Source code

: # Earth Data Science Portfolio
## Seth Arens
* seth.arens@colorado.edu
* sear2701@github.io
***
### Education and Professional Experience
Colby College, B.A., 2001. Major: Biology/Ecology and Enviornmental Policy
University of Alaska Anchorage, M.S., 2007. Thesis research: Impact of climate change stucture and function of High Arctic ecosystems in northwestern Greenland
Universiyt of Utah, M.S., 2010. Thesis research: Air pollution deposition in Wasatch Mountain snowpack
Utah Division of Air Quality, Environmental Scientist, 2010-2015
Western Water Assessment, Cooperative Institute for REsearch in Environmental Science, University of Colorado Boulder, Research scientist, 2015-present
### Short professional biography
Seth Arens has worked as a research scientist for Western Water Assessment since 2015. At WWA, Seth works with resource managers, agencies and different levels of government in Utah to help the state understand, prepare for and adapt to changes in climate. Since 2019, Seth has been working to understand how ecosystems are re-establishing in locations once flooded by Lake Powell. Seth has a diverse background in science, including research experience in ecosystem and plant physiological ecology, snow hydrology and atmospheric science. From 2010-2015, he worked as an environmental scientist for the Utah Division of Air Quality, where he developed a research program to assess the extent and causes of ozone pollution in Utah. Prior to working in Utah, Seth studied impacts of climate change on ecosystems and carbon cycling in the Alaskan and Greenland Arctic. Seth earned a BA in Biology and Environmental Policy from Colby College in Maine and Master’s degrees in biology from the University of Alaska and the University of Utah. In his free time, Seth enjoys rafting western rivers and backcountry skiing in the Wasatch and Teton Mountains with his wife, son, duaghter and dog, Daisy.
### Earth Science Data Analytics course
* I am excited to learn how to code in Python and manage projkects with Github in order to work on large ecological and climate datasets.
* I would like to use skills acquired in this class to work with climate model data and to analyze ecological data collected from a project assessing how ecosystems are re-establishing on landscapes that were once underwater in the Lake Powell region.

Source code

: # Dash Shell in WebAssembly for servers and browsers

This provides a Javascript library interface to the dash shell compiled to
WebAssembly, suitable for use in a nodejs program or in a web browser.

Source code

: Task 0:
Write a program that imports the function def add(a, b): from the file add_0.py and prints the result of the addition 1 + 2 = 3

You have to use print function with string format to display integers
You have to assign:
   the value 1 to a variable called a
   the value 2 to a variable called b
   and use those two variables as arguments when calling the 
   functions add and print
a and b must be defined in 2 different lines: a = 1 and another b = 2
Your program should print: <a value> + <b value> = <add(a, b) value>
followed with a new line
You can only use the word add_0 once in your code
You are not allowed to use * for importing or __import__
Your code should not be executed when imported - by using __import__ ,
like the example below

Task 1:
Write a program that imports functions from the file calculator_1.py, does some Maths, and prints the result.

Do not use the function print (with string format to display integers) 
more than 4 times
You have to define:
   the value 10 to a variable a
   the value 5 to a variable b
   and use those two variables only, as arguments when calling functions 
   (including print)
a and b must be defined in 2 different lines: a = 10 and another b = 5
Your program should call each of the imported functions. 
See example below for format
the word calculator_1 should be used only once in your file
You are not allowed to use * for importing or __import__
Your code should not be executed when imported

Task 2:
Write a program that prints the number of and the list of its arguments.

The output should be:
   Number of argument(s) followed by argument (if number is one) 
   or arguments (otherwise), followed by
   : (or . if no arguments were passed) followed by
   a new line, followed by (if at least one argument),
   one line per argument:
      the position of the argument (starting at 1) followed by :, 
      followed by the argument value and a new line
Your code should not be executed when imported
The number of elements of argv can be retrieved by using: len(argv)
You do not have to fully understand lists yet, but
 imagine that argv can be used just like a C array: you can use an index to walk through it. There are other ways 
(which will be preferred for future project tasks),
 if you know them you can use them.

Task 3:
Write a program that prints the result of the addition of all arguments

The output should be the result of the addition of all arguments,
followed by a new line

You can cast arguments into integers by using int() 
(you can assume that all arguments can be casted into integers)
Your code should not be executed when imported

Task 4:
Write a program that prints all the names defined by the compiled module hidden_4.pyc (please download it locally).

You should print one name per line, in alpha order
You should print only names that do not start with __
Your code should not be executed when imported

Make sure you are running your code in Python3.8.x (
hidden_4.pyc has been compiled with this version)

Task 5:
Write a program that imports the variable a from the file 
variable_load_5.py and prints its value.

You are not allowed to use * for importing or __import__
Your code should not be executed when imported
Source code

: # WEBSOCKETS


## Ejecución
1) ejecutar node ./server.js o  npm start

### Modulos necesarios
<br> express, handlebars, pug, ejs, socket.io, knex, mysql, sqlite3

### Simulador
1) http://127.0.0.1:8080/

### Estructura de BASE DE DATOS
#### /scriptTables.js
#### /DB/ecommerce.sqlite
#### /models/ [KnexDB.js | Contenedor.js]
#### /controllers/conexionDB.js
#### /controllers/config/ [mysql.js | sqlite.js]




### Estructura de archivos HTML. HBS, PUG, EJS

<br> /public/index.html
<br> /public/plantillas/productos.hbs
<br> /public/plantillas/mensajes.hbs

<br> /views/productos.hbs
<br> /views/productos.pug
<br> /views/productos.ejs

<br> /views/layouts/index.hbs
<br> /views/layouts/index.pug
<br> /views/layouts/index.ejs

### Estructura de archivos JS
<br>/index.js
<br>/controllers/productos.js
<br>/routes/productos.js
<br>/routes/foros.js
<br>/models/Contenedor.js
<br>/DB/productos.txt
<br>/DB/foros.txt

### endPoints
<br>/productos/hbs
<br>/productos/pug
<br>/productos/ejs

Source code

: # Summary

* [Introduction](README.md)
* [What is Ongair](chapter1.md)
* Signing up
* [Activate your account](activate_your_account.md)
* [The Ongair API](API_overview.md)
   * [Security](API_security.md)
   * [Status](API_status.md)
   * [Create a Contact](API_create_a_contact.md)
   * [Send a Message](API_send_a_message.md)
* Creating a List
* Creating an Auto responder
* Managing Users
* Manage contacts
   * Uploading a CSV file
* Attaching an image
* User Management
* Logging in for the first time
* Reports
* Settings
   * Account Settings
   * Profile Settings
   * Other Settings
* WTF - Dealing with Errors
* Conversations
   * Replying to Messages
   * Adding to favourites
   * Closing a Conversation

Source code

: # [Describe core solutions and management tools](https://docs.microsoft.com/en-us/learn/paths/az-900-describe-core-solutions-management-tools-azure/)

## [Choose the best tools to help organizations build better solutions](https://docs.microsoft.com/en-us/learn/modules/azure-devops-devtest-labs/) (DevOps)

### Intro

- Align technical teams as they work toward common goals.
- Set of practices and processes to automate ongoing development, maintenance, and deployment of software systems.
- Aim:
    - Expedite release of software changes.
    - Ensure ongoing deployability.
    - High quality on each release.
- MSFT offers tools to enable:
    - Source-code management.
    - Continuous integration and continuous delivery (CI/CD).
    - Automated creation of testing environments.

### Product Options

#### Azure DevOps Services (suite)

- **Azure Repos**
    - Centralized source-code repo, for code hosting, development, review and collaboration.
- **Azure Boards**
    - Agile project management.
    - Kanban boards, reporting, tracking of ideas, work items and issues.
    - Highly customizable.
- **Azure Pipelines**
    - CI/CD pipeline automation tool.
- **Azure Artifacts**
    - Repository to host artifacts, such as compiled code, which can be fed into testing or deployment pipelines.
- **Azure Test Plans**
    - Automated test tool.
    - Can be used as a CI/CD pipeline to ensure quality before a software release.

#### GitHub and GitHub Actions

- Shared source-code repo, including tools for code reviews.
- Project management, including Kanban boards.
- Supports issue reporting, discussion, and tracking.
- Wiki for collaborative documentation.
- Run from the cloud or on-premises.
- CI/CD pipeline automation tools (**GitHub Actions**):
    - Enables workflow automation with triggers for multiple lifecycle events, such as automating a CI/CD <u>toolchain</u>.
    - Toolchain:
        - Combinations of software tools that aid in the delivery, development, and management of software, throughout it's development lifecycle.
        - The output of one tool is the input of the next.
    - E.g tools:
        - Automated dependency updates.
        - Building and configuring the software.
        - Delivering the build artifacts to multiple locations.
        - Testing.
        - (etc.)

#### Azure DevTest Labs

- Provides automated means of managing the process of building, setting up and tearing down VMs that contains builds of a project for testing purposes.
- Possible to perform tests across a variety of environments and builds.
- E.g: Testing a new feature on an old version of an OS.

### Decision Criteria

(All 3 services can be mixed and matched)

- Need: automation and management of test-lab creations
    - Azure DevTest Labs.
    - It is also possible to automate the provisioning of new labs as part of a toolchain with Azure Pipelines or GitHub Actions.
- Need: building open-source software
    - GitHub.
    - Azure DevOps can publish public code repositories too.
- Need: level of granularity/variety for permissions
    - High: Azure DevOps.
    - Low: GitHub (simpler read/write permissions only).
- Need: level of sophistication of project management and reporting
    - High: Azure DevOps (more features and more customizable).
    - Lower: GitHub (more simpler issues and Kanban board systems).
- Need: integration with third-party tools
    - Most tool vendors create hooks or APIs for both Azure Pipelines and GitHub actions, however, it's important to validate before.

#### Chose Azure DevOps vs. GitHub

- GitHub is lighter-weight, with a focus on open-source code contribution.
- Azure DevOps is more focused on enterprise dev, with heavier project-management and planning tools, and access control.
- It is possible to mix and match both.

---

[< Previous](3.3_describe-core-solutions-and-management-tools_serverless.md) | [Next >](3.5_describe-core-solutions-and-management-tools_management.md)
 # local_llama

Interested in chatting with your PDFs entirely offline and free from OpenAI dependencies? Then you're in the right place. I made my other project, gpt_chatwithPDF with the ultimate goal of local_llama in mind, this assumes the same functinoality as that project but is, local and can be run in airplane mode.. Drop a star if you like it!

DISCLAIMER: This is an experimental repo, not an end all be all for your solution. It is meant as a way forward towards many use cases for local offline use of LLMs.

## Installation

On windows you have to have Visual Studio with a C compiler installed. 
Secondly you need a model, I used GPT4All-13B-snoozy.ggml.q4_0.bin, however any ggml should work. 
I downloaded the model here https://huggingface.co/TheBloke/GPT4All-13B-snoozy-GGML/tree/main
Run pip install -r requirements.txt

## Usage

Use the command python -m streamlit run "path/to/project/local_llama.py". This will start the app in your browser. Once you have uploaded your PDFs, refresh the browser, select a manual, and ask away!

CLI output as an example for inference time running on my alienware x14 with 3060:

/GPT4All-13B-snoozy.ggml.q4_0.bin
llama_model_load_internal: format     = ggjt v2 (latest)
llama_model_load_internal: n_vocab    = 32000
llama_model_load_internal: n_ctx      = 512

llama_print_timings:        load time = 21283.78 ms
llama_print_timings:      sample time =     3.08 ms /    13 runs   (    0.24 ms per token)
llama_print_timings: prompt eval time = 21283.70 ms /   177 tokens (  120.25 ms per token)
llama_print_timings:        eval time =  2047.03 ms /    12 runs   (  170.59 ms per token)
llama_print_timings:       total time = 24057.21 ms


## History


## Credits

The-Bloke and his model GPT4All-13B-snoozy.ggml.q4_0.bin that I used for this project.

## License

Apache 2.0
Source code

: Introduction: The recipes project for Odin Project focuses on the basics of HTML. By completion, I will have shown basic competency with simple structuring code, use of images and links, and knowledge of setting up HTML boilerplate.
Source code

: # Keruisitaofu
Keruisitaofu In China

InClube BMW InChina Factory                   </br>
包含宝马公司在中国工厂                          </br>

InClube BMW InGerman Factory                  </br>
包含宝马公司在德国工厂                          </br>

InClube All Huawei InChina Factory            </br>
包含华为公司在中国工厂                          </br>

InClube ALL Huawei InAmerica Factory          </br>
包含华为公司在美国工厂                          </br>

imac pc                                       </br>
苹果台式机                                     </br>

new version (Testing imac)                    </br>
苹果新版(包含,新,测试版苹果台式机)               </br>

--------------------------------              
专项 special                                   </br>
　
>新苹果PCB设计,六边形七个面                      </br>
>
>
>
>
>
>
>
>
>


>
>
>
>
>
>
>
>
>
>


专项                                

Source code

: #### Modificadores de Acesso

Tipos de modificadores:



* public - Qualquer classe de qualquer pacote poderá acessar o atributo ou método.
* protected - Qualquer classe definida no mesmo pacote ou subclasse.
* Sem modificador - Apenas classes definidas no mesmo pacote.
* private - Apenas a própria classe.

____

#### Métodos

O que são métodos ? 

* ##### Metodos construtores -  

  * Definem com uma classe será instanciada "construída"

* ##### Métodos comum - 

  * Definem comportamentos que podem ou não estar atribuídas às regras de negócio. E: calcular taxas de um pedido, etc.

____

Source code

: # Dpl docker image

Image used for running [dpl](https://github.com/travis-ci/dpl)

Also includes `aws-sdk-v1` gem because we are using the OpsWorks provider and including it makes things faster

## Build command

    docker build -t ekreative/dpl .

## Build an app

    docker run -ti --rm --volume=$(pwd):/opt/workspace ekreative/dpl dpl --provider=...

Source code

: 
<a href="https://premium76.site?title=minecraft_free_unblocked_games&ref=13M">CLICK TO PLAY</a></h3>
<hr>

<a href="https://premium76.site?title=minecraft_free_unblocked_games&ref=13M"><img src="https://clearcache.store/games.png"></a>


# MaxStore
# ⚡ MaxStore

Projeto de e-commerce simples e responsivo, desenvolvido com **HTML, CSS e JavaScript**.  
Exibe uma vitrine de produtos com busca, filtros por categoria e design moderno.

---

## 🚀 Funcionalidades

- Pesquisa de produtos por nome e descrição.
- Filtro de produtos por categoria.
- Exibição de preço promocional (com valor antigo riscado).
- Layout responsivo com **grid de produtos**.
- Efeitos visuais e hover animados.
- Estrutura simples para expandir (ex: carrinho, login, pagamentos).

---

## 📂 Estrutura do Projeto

▬▬▬▬▬▬

Work instruction — Line count for "imac": state how many lines of the records contain it, and give only the number.

Completed exercise — 2